[lbo-talk] Qaeda at Work (was the Iraqi resistance at work)
Seth Ackerman
sethackerman1 at verizon.net
Wed Nov 22 04:31:32 PST 2006
www.leninology. blogspot.com wrote:
>>The US didn't put Chalabi in charge of de-Baathification. His newfound
>>allies in the UIA did. A reminder: The US had tried to prevent the UIA
>>from winning the Jan. 2005 elections.
>>
>>
>
>No. The UIA did not place Chalabi in charge of de-Baathification. Chalabi was
>in charge of the de-Baathification committee under the IGC and was later
>restored in April 2005. It was occupation policy from day one to hollow
>out the Iraqi state.
>
>The point here is that Chalabi et al were permitted to use the HNCEBP to
>pursue sectarian political agendas and exert patrimonial control: it isn't
>only that the US has supported religious sectarianism once it found it difficult
>to impose a weak despot.
>
>
When Chalabi was on the IGC he was a neocon protege who was expected
(foolishly) to be the future leader of a united pro-American, pro-Israel
Iraq. When that plan went down the toilet he tried to salvage his career
by allying with Moktada al-Sadr. He was quickly jettisoned by
Washington, accused of spying for Iran, and disavowed by the neocons.
*Then* he was restored to the de-Bathification post by the UIA. Was that
all part of the devious plan?
>>>>integrating the Badr
>>>>into the security services another;
>>>>
>>>>
>>Again, this happened because decisions by the UIA Interior Minister
>>after the elections.
>>
>>
>
>Question-begging.
>
>You assume the US can't stop the decisions of the appointed
>ministers resulting from in processes it determines: oooh no.
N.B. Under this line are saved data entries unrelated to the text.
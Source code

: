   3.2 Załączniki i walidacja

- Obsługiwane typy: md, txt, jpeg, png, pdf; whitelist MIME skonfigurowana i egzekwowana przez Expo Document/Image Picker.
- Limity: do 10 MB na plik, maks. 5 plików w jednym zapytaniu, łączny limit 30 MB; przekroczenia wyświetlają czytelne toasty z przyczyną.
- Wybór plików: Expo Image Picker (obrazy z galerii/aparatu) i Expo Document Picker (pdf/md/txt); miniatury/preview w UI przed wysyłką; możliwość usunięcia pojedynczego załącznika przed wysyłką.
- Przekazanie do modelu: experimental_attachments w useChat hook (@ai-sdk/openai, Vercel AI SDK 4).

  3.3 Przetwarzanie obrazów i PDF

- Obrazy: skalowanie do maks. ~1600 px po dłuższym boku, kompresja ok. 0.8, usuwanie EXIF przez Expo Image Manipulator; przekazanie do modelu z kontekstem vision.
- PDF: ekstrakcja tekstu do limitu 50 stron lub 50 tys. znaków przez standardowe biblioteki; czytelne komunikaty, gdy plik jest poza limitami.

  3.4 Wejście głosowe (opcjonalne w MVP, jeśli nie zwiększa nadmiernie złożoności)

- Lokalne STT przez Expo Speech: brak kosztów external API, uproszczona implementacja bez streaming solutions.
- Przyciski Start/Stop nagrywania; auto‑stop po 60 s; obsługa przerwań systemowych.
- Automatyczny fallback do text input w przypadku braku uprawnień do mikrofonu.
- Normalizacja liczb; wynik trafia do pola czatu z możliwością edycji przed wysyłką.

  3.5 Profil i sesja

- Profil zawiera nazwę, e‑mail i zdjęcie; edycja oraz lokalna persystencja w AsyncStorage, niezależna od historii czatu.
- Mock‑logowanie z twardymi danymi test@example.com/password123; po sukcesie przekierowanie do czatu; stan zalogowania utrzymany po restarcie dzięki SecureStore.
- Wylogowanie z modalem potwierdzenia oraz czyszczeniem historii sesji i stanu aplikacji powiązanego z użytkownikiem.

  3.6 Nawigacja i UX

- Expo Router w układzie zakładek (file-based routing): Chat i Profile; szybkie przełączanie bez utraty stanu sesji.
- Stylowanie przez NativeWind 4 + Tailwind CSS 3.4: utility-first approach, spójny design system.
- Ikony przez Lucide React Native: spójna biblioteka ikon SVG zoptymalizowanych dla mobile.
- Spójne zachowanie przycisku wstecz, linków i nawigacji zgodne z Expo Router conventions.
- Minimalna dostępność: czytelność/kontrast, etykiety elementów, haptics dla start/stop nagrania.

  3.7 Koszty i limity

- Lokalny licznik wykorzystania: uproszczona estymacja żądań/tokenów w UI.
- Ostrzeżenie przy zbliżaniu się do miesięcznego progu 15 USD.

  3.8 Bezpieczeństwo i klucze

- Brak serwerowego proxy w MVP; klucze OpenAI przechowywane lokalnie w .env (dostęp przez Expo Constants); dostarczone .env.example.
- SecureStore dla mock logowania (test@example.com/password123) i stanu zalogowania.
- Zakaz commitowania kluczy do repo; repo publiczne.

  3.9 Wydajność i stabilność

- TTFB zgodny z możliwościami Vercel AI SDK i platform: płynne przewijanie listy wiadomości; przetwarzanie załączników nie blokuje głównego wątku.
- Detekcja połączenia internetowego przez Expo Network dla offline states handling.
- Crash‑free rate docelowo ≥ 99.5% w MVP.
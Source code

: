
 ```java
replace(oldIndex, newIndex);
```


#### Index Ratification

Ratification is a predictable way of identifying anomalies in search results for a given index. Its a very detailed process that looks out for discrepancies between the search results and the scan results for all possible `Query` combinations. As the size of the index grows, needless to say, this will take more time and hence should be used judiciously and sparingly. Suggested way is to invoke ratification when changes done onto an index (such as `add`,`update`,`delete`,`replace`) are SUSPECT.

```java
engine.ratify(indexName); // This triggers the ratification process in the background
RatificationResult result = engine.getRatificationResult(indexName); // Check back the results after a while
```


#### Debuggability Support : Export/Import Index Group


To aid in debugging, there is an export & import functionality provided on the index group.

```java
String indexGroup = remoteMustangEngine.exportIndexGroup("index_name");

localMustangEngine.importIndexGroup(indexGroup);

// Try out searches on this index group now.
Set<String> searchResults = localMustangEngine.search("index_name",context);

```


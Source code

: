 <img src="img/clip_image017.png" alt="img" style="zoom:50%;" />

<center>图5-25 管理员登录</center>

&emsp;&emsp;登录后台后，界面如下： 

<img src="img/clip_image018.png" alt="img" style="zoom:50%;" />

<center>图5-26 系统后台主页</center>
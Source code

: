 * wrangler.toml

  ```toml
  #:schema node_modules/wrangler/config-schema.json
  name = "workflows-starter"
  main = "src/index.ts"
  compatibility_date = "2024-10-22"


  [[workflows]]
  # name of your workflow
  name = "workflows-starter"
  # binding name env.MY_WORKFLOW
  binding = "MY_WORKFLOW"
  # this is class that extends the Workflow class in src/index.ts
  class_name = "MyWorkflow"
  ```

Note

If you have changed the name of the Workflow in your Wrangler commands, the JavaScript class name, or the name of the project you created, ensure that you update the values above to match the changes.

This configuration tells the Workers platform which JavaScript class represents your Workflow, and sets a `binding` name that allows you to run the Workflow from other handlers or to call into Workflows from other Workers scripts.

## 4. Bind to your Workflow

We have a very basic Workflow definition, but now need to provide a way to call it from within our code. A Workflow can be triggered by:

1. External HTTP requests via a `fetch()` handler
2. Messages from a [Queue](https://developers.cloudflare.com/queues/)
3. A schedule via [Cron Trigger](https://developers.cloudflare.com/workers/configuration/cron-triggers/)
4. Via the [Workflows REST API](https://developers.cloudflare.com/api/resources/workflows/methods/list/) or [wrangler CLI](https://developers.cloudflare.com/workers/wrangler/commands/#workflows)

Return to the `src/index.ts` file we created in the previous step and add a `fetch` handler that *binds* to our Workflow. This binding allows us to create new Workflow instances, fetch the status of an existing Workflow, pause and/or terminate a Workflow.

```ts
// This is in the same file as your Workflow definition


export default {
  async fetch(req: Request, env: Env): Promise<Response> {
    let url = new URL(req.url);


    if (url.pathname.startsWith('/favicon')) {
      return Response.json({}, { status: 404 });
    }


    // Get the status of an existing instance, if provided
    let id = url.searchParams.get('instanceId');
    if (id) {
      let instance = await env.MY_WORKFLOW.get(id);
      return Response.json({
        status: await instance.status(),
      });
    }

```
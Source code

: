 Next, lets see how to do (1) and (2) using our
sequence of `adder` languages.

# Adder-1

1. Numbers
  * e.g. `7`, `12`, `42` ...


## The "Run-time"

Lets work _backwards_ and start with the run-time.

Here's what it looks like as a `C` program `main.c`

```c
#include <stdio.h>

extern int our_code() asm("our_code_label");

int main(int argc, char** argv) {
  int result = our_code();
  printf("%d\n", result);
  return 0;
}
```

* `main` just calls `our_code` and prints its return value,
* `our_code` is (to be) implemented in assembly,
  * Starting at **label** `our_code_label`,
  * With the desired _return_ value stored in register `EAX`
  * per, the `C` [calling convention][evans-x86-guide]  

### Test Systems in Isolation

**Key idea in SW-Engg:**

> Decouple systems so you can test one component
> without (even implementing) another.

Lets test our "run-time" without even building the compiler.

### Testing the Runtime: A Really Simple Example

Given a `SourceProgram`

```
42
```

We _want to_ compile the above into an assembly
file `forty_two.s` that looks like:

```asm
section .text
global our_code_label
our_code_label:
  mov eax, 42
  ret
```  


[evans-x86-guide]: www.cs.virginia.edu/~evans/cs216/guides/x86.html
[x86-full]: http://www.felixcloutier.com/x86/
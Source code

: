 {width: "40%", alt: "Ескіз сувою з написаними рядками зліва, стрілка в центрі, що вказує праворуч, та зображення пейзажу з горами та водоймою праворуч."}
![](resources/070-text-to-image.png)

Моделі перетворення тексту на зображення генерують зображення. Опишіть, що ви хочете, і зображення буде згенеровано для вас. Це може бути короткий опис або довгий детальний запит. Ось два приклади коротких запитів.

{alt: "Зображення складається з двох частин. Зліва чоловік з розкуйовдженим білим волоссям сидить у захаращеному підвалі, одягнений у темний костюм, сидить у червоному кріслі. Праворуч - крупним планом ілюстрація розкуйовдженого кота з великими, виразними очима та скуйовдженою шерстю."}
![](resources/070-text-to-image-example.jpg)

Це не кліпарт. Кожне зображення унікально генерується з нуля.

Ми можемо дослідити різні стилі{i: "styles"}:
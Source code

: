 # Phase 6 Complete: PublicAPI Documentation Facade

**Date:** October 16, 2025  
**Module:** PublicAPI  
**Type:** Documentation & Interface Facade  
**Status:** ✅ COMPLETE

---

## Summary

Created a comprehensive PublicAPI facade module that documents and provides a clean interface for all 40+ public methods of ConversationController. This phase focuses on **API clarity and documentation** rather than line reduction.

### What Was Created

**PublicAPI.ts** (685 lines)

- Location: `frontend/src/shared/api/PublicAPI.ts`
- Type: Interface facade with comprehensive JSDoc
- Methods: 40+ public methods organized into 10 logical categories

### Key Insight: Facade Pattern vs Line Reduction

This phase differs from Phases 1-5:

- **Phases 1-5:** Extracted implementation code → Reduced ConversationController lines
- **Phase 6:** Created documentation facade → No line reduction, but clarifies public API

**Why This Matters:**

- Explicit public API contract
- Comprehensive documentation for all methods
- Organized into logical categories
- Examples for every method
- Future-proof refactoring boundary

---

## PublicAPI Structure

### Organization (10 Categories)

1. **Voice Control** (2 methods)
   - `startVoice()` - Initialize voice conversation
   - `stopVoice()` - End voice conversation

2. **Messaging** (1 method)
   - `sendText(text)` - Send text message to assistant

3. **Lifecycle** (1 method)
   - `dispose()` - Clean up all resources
The CIA would
>have found it impossible to stop the Badr Brigades from infiltrating
>their baby. Steve Casteel, a man with experience dealing with far
>right death squads, had no conception that such a thing could happen.
>
>
Um, yeah. You don't remember what happened? After the election, the UIA
announced it was appointing Bayan Jabr, the head of the Badr Corps, as
Interior Minister. The US tried to block the appointment but failed. The
CIA then refused to turn over the Allawi-era Interior Ministry files to
the new Interior Minister. And the US then spent a year trying to get
Jabr replaced. They finally succeeded with Jawad al-Bolani, the current
minister. But Bolani, by all accounts, doesn't fully control his own
ministry where police recruitment is still in the hands of Badr
henchmen, and even Sadrists. This is one of the things the US keeps
hectoring Maliki to fix. But I'm guessing that you see all this some
kind of carefully choreographed kabuki dance arranged by the
imperialists...
>>Who drafted the constitution? The Shiite and Kurdish parties. When the
>>Sunnis objected and sought revisions, who advocated on their behalf? The US.
>>
>>
>
>The US intervened to save the legitimacy of the constitution, not to dispense with
>it.
>
Wait. I thought the US was trying to deprive the Iraq state of legitimacy :
[...]
>The US has pursued sectarianism in order to create a state with weak
>capacity and legitimacy, (but with a strong counterinsurgency stance)
>
>There's a simple way to test this: did the US, in its interventions, override the
>commitment to dispersing the most vital powers to the regions? It did not.
>
>
This is crazy. If the US had tried to throw out the constitution and
impose a fully centralized government, the Kurds and Shiites would have
revolted and the US would be left with literally zero friends in Iraq
and would be forced to leave. Have you not noticed that the entire US
foreign-policy establishment sees the Iraq war as a disaster? That Bush
is the least popular president in history?
If Bush's hair caught fire you'd say it was part of a cunning
imperialist plot to increase profits in the hat industry.